Francesco Cirillo parte dagli anni ’50 quando il Conte Rivetti – «con soldi dello Stato» – costruisce due fabbriche tessili, a Maratea prima e a Praia a Mare poi. «Anche un giornalista del calibro di Montanelli – fa sapere Cirillo – scriveva che prima dell’arrivo di Rivetti, in Calabria, vivevano come venti secoli fa». Il mediattivista sottolinea che gli operai lavoravano e producevano tanto.

Negli anni ’80 – «con soldi dello Stato» – subentra il gruppo Marzotto. A questo punto del suo racconto, Francesco Cirillo enumera i punti critici emersi: l’uso di prodotti che hanno causato la morte degli operai – «la Procura ne ha accertati una cinquantina, ma noi pensiamo siano molti di più. E’ molto difficile raccogliere i dati, noi siamo andati casa per casa» – la mancanza di misure protettive per gli operai, i sindacalisti a capo delle piccole imprese dell’indotto, i rifiuti sotterrati sotto la fabbrica o smaltiti illecitamente.
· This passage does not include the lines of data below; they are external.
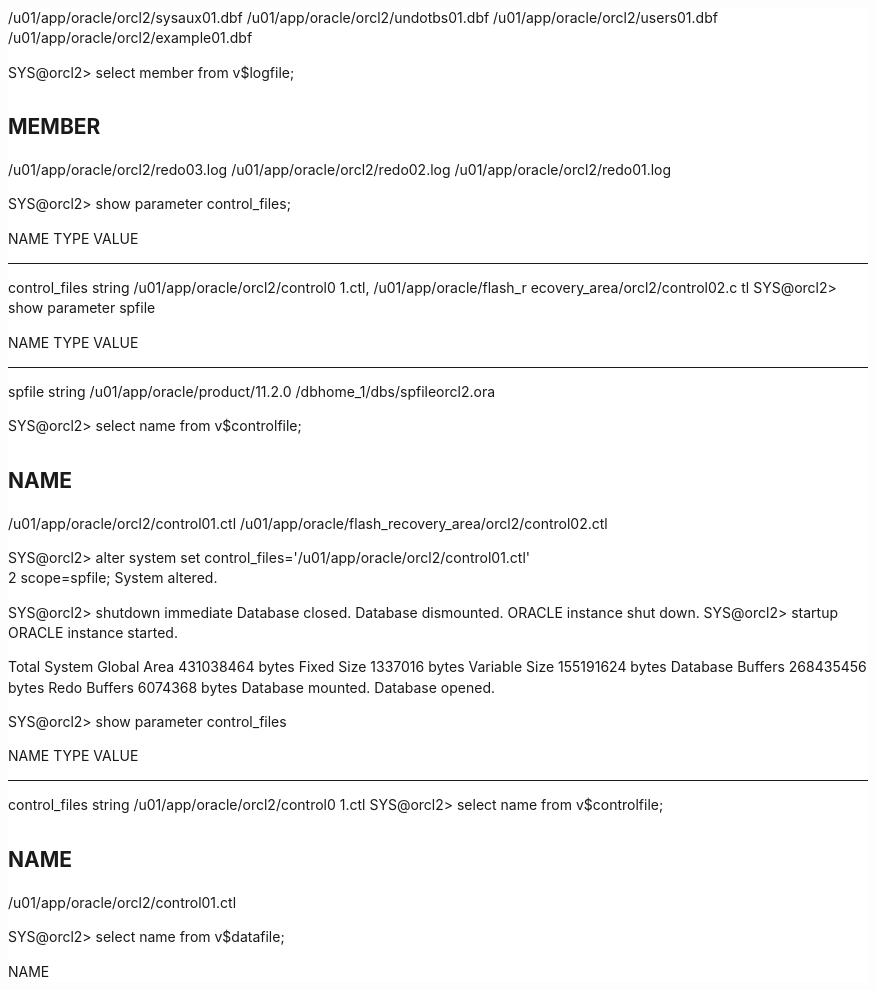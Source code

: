 /u01/app/oracle/orcl2/sysaux01.dbf
/u01/app/oracle/orcl2/undotbs01.dbf
/u01/app/oracle/orcl2/users01.dbf
/u01/app/oracle/orcl2/example01.dbf

SYS@orcl2> select member from v$logfile;

MEMBER
--------------------------------------------------------------------------------
/u01/app/oracle/orcl2/redo03.log
/u01/app/oracle/orcl2/redo02.log
/u01/app/oracle/orcl2/redo01.log

SYS@orcl2> show parameter control_files;

NAME                                 TYPE        VALUE
------------------------------------ ----------- ------------------------------
control_files                        string      /u01/app/oracle/orcl2/control0
                                                 1.ctl, /u01/app/oracle/flash_r
                                                 ecovery_area/orcl2/control02.c
                                                 tl
SYS@orcl2> show parameter spfile

NAME                                 TYPE        VALUE
------------------------------------ ----------- ------------------------------
spfile                               string      /u01/app/oracle/product/11.2.0
                                                 /dbhome_1/dbs/spfileorcl2.ora

SYS@orcl2> select name from v$controlfile; 

NAME
--------------------------------------------------------------------------------
/u01/app/oracle/orcl2/control01.ctl
/u01/app/oracle/flash_recovery_area/orcl2/control02.ctl

SYS@orcl2> alter system set control_files='/u01/app/oracle/orcl2/control01.ctl'  
  2  scope=spfile;
System altered.

SYS@orcl2> shutdown immediate 
Database closed.
Database dismounted.
ORACLE instance shut down.
SYS@orcl2> startup 
ORACLE instance started.

Total System Global Area  431038464 bytes
Fixed Size                  1337016 bytes
Variable Size             155191624 bytes
Database Buffers          268435456 bytes
Redo Buffers                6074368 bytes
Database mounted.
Database opened.

SYS@orcl2> show parameter control_files

NAME                                 TYPE        VALUE
------------------------------------ ----------- ------------------------------
control_files                        string      /u01/app/oracle/orcl2/control0
                                                 1.ctl
SYS@orcl2> select name from v$controlfile;

NAME
--------------------------------------------------------------------------------
/u01/app/oracle/orcl2/control01.ctl

SYS@orcl2> select name from v$datafile;

NAME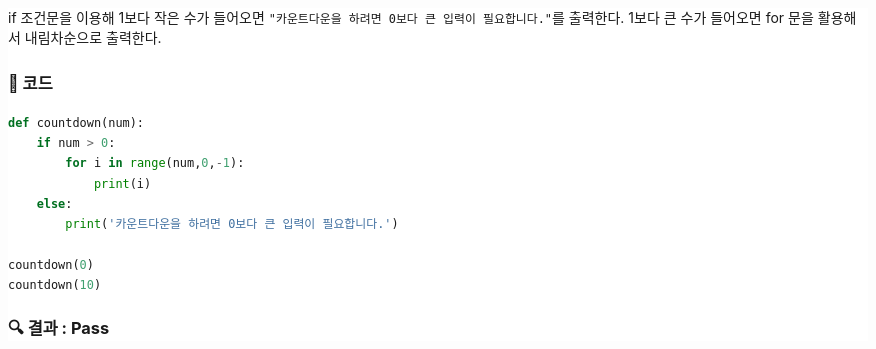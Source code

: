 if 조건문을 이용해 1보다 작은 수가 들어오면 `"카운트다운을 하려면 0보다 큰 입력이 필요합니다."`를 출력한다. 1보다 큰 수가 들어오면 for 문을 활용해서 내림차순으로 출력한다.

### 📒 코드

```python
def countdown(num):
    if num > 0:
        for i in range(num,0,-1):
            print(i)
    else:
        print('카운트다운을 하려면 0보다 큰 입력이 필요합니다.')

countdown(0)
countdown(10)
```

### 🔍 결과 : **Pass**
Cirillo, quindi, passa in rassegna i passaggi che hanno portato al processo in corso e le proteste per chiederne l’inizio effettivo. «Nell’ultimo sit-in eravamo in pochi. Alla Thyssen erano in mille, all’Ilva c’erano tutti gli studenti. Purtroppo, in Calabria, non riusciamo a riunirci».

 

Luigi Pacchiano, la memoria storica

Ha lavorato alla Marlane Luigi Pacchiano. «Io posso raccontarvi delle condizioni interne», esordisce. Racconta che, nello stabilimento di Praia a Mare, l’ambiente era unico, non c’erano divisioni tra i reparti, quindi i vapori della tintoria raggiungevano tutti. «C’erano polveri, cattivi odori, vapori, noi dicevamo: ‘c’è nebbia in Val Padana’». D’estate, con 40° di temperatura, ricorda di come dovessero uscire fuori per respirare. «Non ho mai visto un medico – puntualizza – mai una visita ispettiva. Non usavamo né guanti né mascherine né cappelli». Alla domanda sui sospetti degli operai circa la possibile nocività dei vapori, risponde: «ci dicevano che era solo cattivo odore. In più, strappavano le etichette».

Luigi Pacchiano va indietro nel tempo. Al 1973, quando muoiono i primi due operai – «il primo aveva trentacinque anni». Al 1993, quando gli viene diagnosticato un tumore contro cui combatte ancora oggi – «sono stato trentacinque volte sotto anestesia». Allo spostamento di postazione negato. Al riconoscimento della malattia professionale da parte dell’INAIL. Alla sua lettera di licenziamento e alla denuncia dell’azienda per danno biologico. All’impegno per il coinvolgimento degli altri lavoratori nella questione Marlane. Luigi Pacchiano racconta ai presenti la sua storia. Per un attimo non riesce a parlare, mentre rievoca il giorno in cui i medici lo mandarono a casa: «ero finito… ma in quel momento ho avuto la forza di lottare non solo per me, ma per gli altri, per i morti. Questo fatto ci deve insegnare a lottare, a non farsi calpestare».

 

L’appello di Giulia Zanfina

La documentarista fa riferimento all’intervista fatta a Francesco Depalma nel 2010 e trascritta nel libro. L’operaio, ora scomparso per il cancro, aveva rivelato di aver sotterrato «il rimanente del rifiuto del colore» nel terreno della Marlane perché – aveva spiegato – «se non lo facevi tu, lo faceva un altro, in quelle condizioni dovevi farlo per forza».

«Ci aspettavamo che la nostra inchiesta fosse acquisita come prova in quanto Francesco non c’è più – dice Giulia Zanfina – faccio qui questa richiesta».